Guy says it is exactly the same in the workplace, where meetings or even informal catch-ups get overlooked unless time is blocked out in your schedule.

At face value, it’s fairly simple to understand how one-on-one meetings allow you to focus your attention on each employee, to understand what drives them, where they need help and what can be done to help make them more efficient or productive. But how exactly does putting more meetings in your calendar reduce the amount of time spent managing people?

According to Guy, by having these meetings actively scheduled on a regular basis, employees will be less likely to interrupt you with non-urgent questions, saving them instead for the meeting.

“I’ve got a client and she has only a small team.

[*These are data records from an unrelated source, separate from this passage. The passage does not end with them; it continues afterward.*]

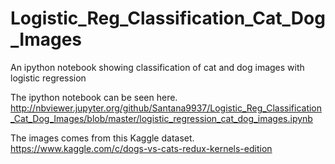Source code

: # Logistic_Reg_Classification_Cat_Dog_Images
An ipython notebook showing classification of cat and dog images with logistic regression

The ipython notebook can be seen here.
http://nbviewer.jupyter.org/github/Santana9937/Logistic_Reg_Classification_Cat_Dog_Images/blob/master/logistic_regression_cat_dog_images.ipynb

The images comes from this Kaggle dataset.
https://www.kaggle.com/c/dogs-vs-cats-redux-kernels-edition
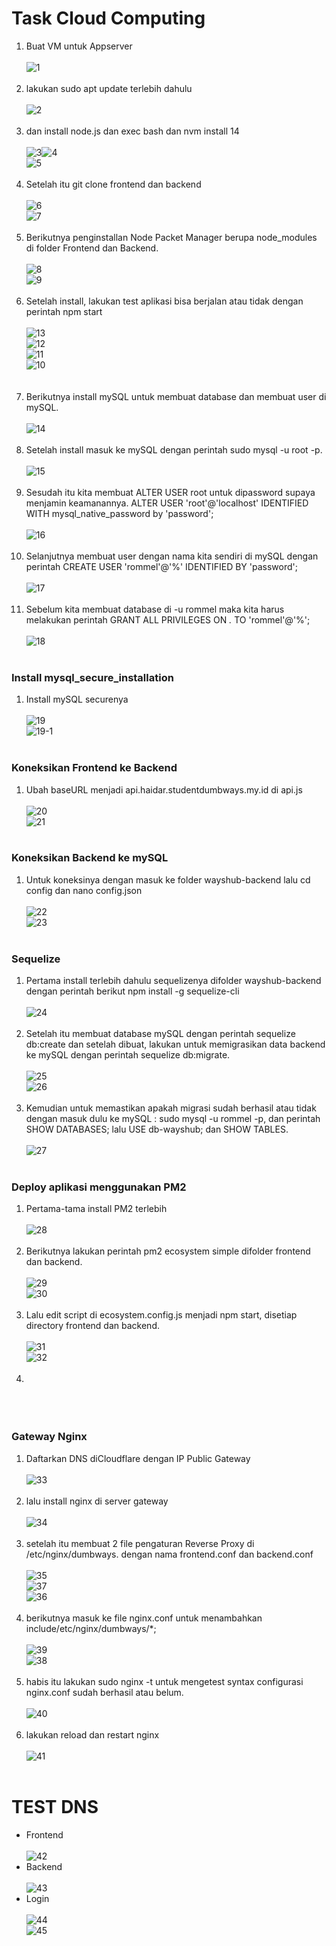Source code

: # Task Cloud Computing

1. Buat VM untuk Appserver <br/><br/>![1](https://github.com/darblietz/ppt/assets/98991080/ac43818f-864f-4bbb-b4a1-5d184c469463)
<br/><br/>
2. lakukan sudo apt update terlebih dahulu <br/><br/>![2](https://github.com/darblietz/ppt/assets/98991080/cf4f5907-3e43-4516-9001-efeb0d3f961e)<br/><br/>
3. dan install node.js dan exec bash dan nvm install 14<br/><br/>![3](https://github.com/darblietz/ppt/assets/98991080/e31bab2c-e5d7-446e-9fd4-2497ff8b6372)![4](https://github.com/darblietz/ppt/assets/98991080/e079b840-b0e4-4909-9878-c90a90eb7fed)<br>![5](https://github.com/darblietz/ppt/assets/98991080/c06c1183-e2dc-43c2-9c5b-341a16f216da)<br/><br/>
4. Setelah itu git clone frontend dan backend <br/><br/>![6](https://github.com/darblietz/ppt/assets/98991080/425c3288-1fb3-4c63-9ead-c8e0e0da0b6f)<br>![7](https://github.com/darblietz/ppt/assets/98991080/45bff896-4be7-451c-8fa5-eddd7d79e703)<br/><br/>
5.  Berikutnya penginstallan Node Packet Manager berupa node_modules di folder Frontend dan Backend.<br/><br/>![8](https://github.com/darblietz/ppt/assets/98991080/0359d360-5ffd-462e-98e8-ac8c12f80046)
<br>![9](https://github.com/darblietz/ppt/assets/98991080/9d462b9e-f9a5-41b1-89ef-abcbd864d7ff)<br/><br/>
6. Setelah install, lakukan test aplikasi bisa berjalan atau tidak dengan perintah npm start <br/><br/>![13](https://github.com/darblietz/ppt/assets/98991080/394e4330-b883-461f-a29c-442f3677666c)<br>![12](https://github.com/darblietz/ppt/assets/98991080/ae9fdcea-6a7e-41c4-890f-6f16e2eb5208)<br>![11](https://github.com/darblietz/ppt/assets/98991080/c2399ed5-1b16-4e7f-bcd3-cbe8ed010ab2)<br>![10](https://github.com/darblietz/ppt/assets/98991080/fd2a32f2-ebe8-4d5b-93a0-5a640f279ba3)<br><br/><br/>
7. Berikutnya install mySQL untuk membuat database dan membuat user di mySQL.<br/><br/>![14](https://github.com/darblietz/ppt/assets/98991080/1a3092a5-3704-4848-b94b-df7821034130)<br/><br/>
8. Setelah install masuk ke mySQL dengan perintah sudo mysql -u root -p.<br/><br/>![15](https://github.com/darblietz/ppt/assets/98991080/499497f6-3d18-4eb8-b009-1c871e8f455e)<br/><br/>
9. Sesudah itu kita membuat ALTER USER root untuk dipassword supaya menjamin keamanannya. ALTER USER 'root'@'localhost' IDENTIFIED WITH mysql_native_password  by 'password';<br/><br/>![16](https://github.com/darblietz/ppt/assets/98991080/c846960a-b39d-432f-bfdd-d586b2301b68)<br/><br/> 
10. Selanjutnya membuat user dengan nama kita sendiri di mySQL dengan perintah CREATE USER 'rommel'@'%' IDENTIFIED BY 'password';<br/><br/>![17](https://github.com/darblietz/ppt/assets/98991080/fd16311a-426f-4031-bc05-d9d3966a816a)<br/><br/>
11. Sebelum kita membuat database di -u rommel maka kita harus melakukan perintah  GRANT ALL PRIVILEGES ON *.* TO 'rommel'@'%';<br/><br/>![18](https://github.com/darblietz/ppt/assets/98991080/ae7060b7-e2ee-42d4-830f-4fc319f7972a)<br/><br/>

### Install mysql_secure_installation
1. Install mySQL securenya <br/><br/>![19](https://github.com/darblietz/ppt/assets/98991080/219d6255-cc2f-4b42-a0f2-95b0c9e27bf8)<br>![19-1](https://github.com/darblietz/ppt/assets/98991080/9b9c09f6-09ca-4c7b-ac64-6ef71fb9e1b0)<br/><br/>

### Koneksikan Frontend ke Backend
1. Ubah baseURL menjadi api.haidar.studentdumbways.my.id di api.js<br/><br/>![20](https://github.com/darblietz/ppt/assets/98991080/a954ec65-3310-4e39-899f-40d9d422dd76)<br>![21](https://github.com/darblietz/ppt/assets/98991080/7cef9e9c-cf98-4516-a854-d2d0b2d94162)<br/><br/>

### Koneksikan Backend ke mySQL
1. Untuk koneksinya dengan masuk ke folder wayshub-backend lalu cd config dan nano config.json<br/><br/>![22](https://github.com/darblietz/ppt/assets/98991080/460f208b-d699-4928-bd47-cb734c9fd50b)<br>![23](https://github.com/darblietz/ppt/assets/98991080/c6dbc236-1a74-4c17-a57e-4da8e149c2eb)<br/><br/>

### Sequelize
1.  Pertama install terlebih dahulu sequelizenya difolder wayshub-backend dengan perintah berikut npm install -g sequelize-cli <br/><br/>![24](https://github.com/darblietz/ppt/assets/98991080/7be83665-dd3a-4128-974b-c19908d0844d)<br/><br/>
2. Setelah itu membuat database mySQL dengan perintah sequelize db:create dan setelah dibuat, lakukan untuk memigrasikan data backend ke mySQL dengan perintah sequelize db:migrate. <br/><br/>![25](https://github.com/darblietz/ppt/assets/98991080/d4148899-1f97-43c9-aa3f-259e84a9b270)<br>![26](https://github.com/darblietz/ppt/assets/98991080/d64db539-dade-45b9-98a7-db884260db3e)
<br/><br/>
3. Kemudian untuk memastikan apakah migrasi sudah berhasil atau tidak dengan masuk dulu ke mySQL : sudo mysql -u rommel -p, dan perintah SHOW DATABASES; lalu USE db-wayshub; dan SHOW TABLES.<br/><br/>![27](https://github.com/darblietz/ppt/assets/98991080/e501feb1-c905-4583-b20a-5808fe90a07a)<br/><br/>

### Deploy aplikasi menggunakan PM2 
1. Pertama-tama install PM2 terlebih<br/><br/>![28](https://github.com/darblietz/ppt/assets/98991080/8e842f7a-4833-45e5-ad1a-4a4021fb8109)<br/><br/>
2. Berikutnya lakukan perintah pm2 ecosystem simple difolder frontend dan backend.<br/><br/>![29](https://github.com/darblietz/ppt/assets/98991080/eda5b067-ecae-47df-903c-3bf003b7e6f9)<br>![30](https://github.com/darblietz/ppt/assets/98991080/8154d4f3-1f5f-4b24-b41a-f7dc9ef65a84)<br/><br/>
3. Lalu edit script di ecosystem.config.js menjadi npm start, disetiap directory frontend dan backend.<br/><br/>![31](https://github.com/darblietz/ppt/assets/98991080/54ed610d-7fb4-4806-83f7-d750e35a6ac1)<br>![32](https://github.com/darblietz/ppt/assets/98991080/a19b221a-f4cd-4772-ab2d-5f2eeec905ca)<br/><br/>
4. <br/><br/><br/><br/>

### Gateway Nginx
1. Daftarkan DNS diCloudflare dengan IP Public Gateway<br/><br/>![33](https://github.com/darblietz/ppt/assets/98991080/25aa8bd1-f68c-4f21-af34-1a74b939562d)<br/><br/>
2. lalu install nginx di server gateway<br/><br/>![34](https://github.com/darblietz/ppt/assets/98991080/232deb69-ff6e-4876-b7e6-7ad10d8e78a3)<br/><br/>
3. setelah itu membuat 2 file pengaturan Reverse Proxy di /etc/nginx/dumbways. dengan nama frontend.conf dan backend.conf<br/><br/>![35](https://github.com/darblietz/ppt/assets/98991080/697d21ff-c777-4510-9132-8ca9dad6d3d3)<br>![37](https://github.com/darblietz/ppt/assets/98991080/3be5029d-1a52-452a-9d9f-15bac888c25e)<br>![36](https://github.com/darblietz/ppt/assets/98991080/96e9c78e-5e6a-48d4-922d-de1b56d8c89c)<br/><br/>
4. berikutnya masuk ke file nginx.conf untuk menambahkan include/etc/nginx/dumbways/*; <br/><br/>![39](https://github.com/darblietz/ppt/assets/98991080/5adbc8ee-2a8b-4caf-860e-af23f78cb7b9)<br>![38](https://github.com/darblietz/ppt/assets/98991080/1c84ac01-cfe2-468e-91ae-04a8c1adb657)<br/><br/>
5. habis itu lakukan sudo nginx -t untuk mengetest syntax configurasi nginx.conf sudah berhasil atau belum. <br/><br/>![40](https://github.com/darblietz/ppt/assets/98991080/1fbfc317-9213-431e-b540-bd9c5637f800)<br/><br/>
6. lakukan reload dan restart nginx <br/><br/>![41](https://github.com/darblietz/ppt/assets/98991080/ff571ddf-22c1-4d9a-af22-67eae9f1a606)<br/><br/>

# TEST DNS 

- Frontend<br><br>![42](https://github.com/darblietz/ppt/assets/98991080/d48fe591-4cc3-4e6a-8836-5d3e24cb6f92)<br>
- Backend<br><br>![43](https://github.com/darblietz/ppt/assets/98991080/fbfe6863-5b6e-4139-891b-a22ff820ce37)
- Login <br><br>
![44](https://github.com/darblietz/ppt/assets/98991080/55e57b01-0f44-4b2f-bd74-937deedad34b)<br>
![45](https://github.com/darblietz/ppt/assets/98991080/6f03d9df-8744-44b8-9872-a70f4ee99add)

She only has five in her team but she schedules 30 minutes with each of them every week. Now, of course the way she works it out it’s one a day, there’s five of them, so it’s 30 minutes, one of them each [day], and they’re in the diary, they go in the diary, so therefore the rest of her week is scheduled around these meetings that are already locked in, in the diary. They can move, but they’re locked in,” he says.

“I remember saying to her, ‘Look, how on earth do you find the time to catch up one-on-one, you’ve only got five, but every day?’ She gave me some very simple maths.

“[She said] ‘Let’s call it a 50-hour week. I’m sitting down with them one-on-one, for 30 minutes. Thirty minutes as a percentage of a 50-hour week is 1 per cent … so if you’re sitting down with your people one-on-one for 1 per cent of their week, there’s not an awful lot of micromanaging going on there. In other words, 99 per cent of their week I’m not interacting with them’.”

Guy says that his client has found this a useful exercise as each employee gets her undivided attention for 30 minutes each week, and she benefits from not having at least 30 minutes worth of interruptions each day, allowing her to focus solely on her business and her own tasks.

Another benefit of actively scheduled catch-ups with employees, says Guy, is a more levelling of the power balance, allowing employees to feel more able to open up about concerns or problems they face or requests they may have.

“For some people, the only time they ever sit down with their manager is when they’re being given more work to do or they’re in trouble,” he says.

“When the manager comes to you and says, ‘Oh, have you got a moment?’… you don’t default to, ‘Oh I'm about to be praised’. You default to either ‘I’m in trouble’ or ‘I’m being given more work to do’.”